To note, though this method is often used for licensed professionals, licensed contractors are presumed by the State of California to be employees.

California’s Test Under Anti-Discrimination Laws

It is important to know that independent contractors are not protected by California’s anti-discrimination laws. California’s Fair Employment and Housing Act (FEHA), however, protects independent contractors against workplace harassment.

FEHA provides its own definition of an independent contractor at § 12940, subd. (j)(5). The test under FEHA is largely similar to the Manner and Means test with the exception that this test places a stronger emphasis on the skills and business independence of the worker.

When a business misclassifies a worker, it faces both state and federal consequences in the form of:

  • back payments – the employer owes the employee payment for any underpaid work
  • unpaid wage penalties – the employer must pay an employee timely or else can be fined a $100 penalty for each time the employer fails to pay all wages or a $200 penalty for willful or intentional untimely payment in addition to a 25% of the amount illegally withheld
  • waiting time penalties – the employer can be fined when it willfully fails to pay final wage in full or on time upon the end of employment
  • wage statement penalty – an employer can be fined $250 per employee for violating California Labor Code § 226 & § 2699 when it fails, for example, to provide itemized wage statements to independent contractors; subsequent violations result in $1,000 fines
  • interest – the employer must pay interest accruing any amounts owed to an employee who was misclassified
  • website notice – in California, an employer may have to provide a notice on its website stating it violated the law by misclassifying employees
  • attorney fees and court costs – the employer may have to pay the employee’s attorney fees and court costs
  • IRS penalties – if the IRS determines the independent contractor should have been an employee, it can impose a monetary penalty
  • criminal penalties – depending on the intention and nature of the misclassification (e.g., if the employer misclassified to void taxes), criminal charges could be imposed and that could expose the employer to a fine of up to $100,000 and up to five years in prison
  • damages for retaliation – if the employee was wrongfully retaliated against (e.g., wrongfully terminated) for reporting the misclassification, the employee may file a lawsuit for monetary damages.

The consequence for the misclassified employee is simple: you could have been paid less than what you were owed.
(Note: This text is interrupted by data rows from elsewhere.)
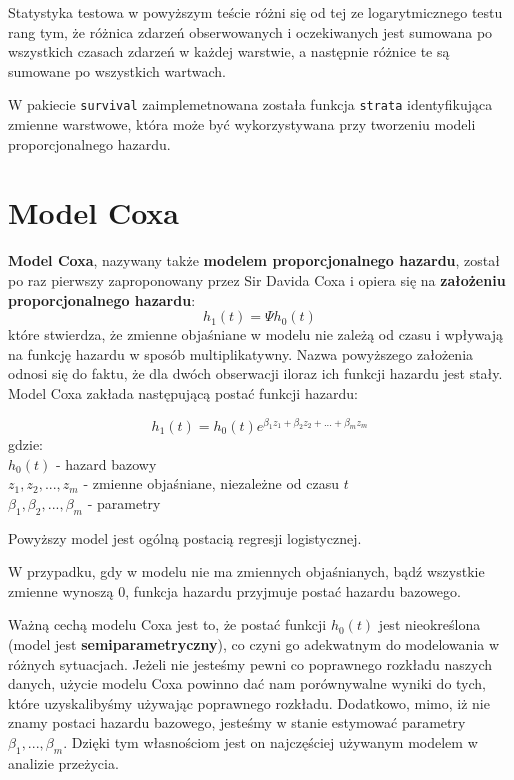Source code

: \documentclass[]{pracamgr}
\begin{document}
Statystyka testowa w powyższym teście różni się od tej ze logarytmicznego testu rang tym, że różnica zdarzeń obserwowanych i oczekiwanych jest sumowana po wszystkich czasach zdarzeń w każdej warstwie, a następnie różnice te są sumowane po wszystkich wartwach. 

W pakiecie \texttt{survival} zaimplemetnowana została funkcja \texttt{strata} identyfikująca zmienne warstwowe, która może być wykorzystywana przy tworzeniu modeli proporcjonalnego hazardu.

\section{Model Coxa}

\textbf{Model Coxa}, nazywany także \textbf{modelem proporcjonalnego hazardu}, został po raz pierwszy zaproponowany przez Sir Davida Coxa i opiera się na \textbf{założeniu proporcjonalnego hazardu}:
\begin{equation}\label{ph assum}
h_1(t)  = \Psi h_0(t)
\end{equation}
które stwierdza, że zmienne objaśniane w modelu nie zależą od czasu i wpływają na funkcję hazardu w sposób multiplikatywny. Nazwa powyższego założenia odnosi się do faktu, że dla dwóch obserwacji iloraz ich funkcji hazardu jest stały. Model Coxa zakłada następującą postać funkcji hazardu:

\begin{equation}
h_1(t) = h_0(t) e^{\beta_1z_1 + \beta_2z_2 +...+ \beta_mz_m}
\end{equation}
gdzie: \\
$h_0(t)$ - hazard bazowy \\
$z_1, z_2,..., z_m$ - zmienne objaśniane, niezależne od czasu $t$ \\
$\beta_1, \beta_2,...,\beta_m$ - parametry

Powyższy model jest ogólną postacią regresji logistycznej. 

W przypadku, gdy w modelu nie ma zmiennych objaśnianych, bądź wszystkie zmienne wynoszą $0$, funkcja hazardu przyjmuje postać hazardu bazowego.

Ważną cechą modelu Coxa jest to, że postać funkcji $h_0(t)$ jest nieokreślona (model jest \textbf{semiparametryczny}), co czyni go adekwatnym do modelowania w różnych sytuacjach. Jeżeli nie jesteśmy pewni co poprawnego rozkładu naszych danych, użycie modelu Coxa powinno dać nam porównywalne wyniki do tych, które uzyskalibyśmy używając poprawnego rozkładu. Dodatkowo, mimo, iż nie znamy postaci hazardu bazowego, jesteśmy w stanie estymować parametry $\beta_1,...,\beta_m$. Dzięki tym własnościom jest on najczęściej używanym modelem w analizie przeżycia. 
\end{document}
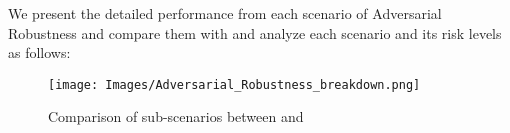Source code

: We present the detailed performance from each scenario of Adversarial Robustness and compare them with \gpt and analyze each scenario and its risk levels as follows:
\begin{figure*}[h]
    \centering
    \texttt{[image: Images/Adversarial\_Robustness\_breakdown.png]}
    \vspace{-0.5in}
    \caption{Comparison of sub-scenarios between \llm and \gpt}
\label{fig:adv-radar}
\end{figure*} 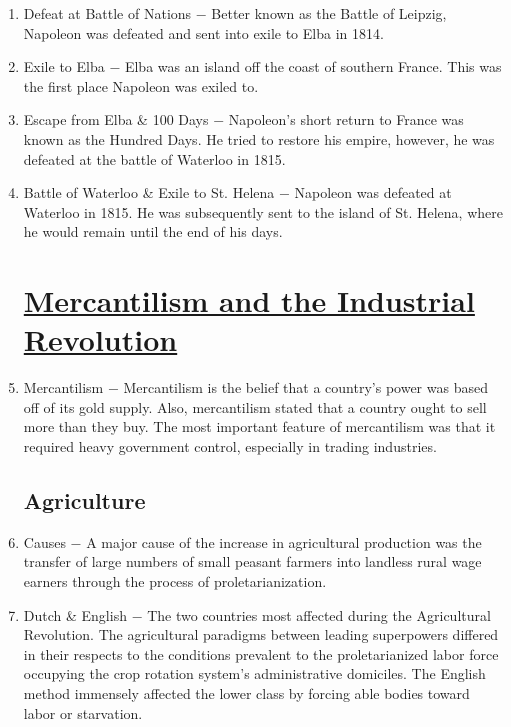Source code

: \documentclass[12pt]{article}
\begin{document}
\begin{enumerate}
\begin{enumerate}[label=\arabic{*}.]
\end{enumerate}
\setcounter{enumi}{358}

\item Defeat at Battle of Nations $-$ Better known as the Battle of Leipzig, Napoleon was defeated and sent into exile to Elba in 1814.

\item Exile to Elba $-$ Elba was an island off the coast of southern France. This was the first place Napoleon was exiled to.

\item Escape from Elba \& 100 Days $-$ Napoleon's short return to France was known as the Hundred Days. He tried to restore his empire, however, he was defeated at the battle of Waterloo in 1815.

\item Battle of Waterloo \& Exile to St. Helena $-$ Napoleon was defeated at Waterloo in 1815. He was subsequently sent to the island of St. Helena, where he would remain until the end of his days.

\section[\underline{Mercantilism, Agricultural Revolution, \& Industrial Revolution}]{\underline{Mercantilism and the Industrial Revolution}}

\item Mercantilism $-$ Mercantilism is the belief that a country's power was based off of its gold supply. Also, mercantilism stated that a country ought to sell more than they buy. The most important feature of mercantilism was that it required heavy government control, especially in trading industries.


\subsection{Agriculture}

\item Causes $-$ A major cause of the increase in agricultural production was the transfer of large numbers of small peasant farmers into landless rural wage earners through the process of proletarianization. 

\item Dutch \& English $-$ The two countries most affected during the Agricultural Revolution. The agricultural paradigms between leading superpowers differed in their respects to the conditions prevalent to the proletarianized labor force occupying the crop rotation system's administrative domiciles. The English method immensely affected the lower class by forcing able bodies toward labor or starvation.
 

\end{enumerate}
\end{document}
To remedy this problem, you can:

    • First, try to resolve the misclassification with your employer;
    • Second, file an unemployment claim if you were fired, laid off, or terminated;
    • Third, contact the IRS about the misclassification and taxes;
    • Fourth, file a wage claim; and
    • Fifth – though for some of you, you may want to do this first – contact an employment law attorney in Los Angeles who can help you understand your rights, your options, and your plan of action.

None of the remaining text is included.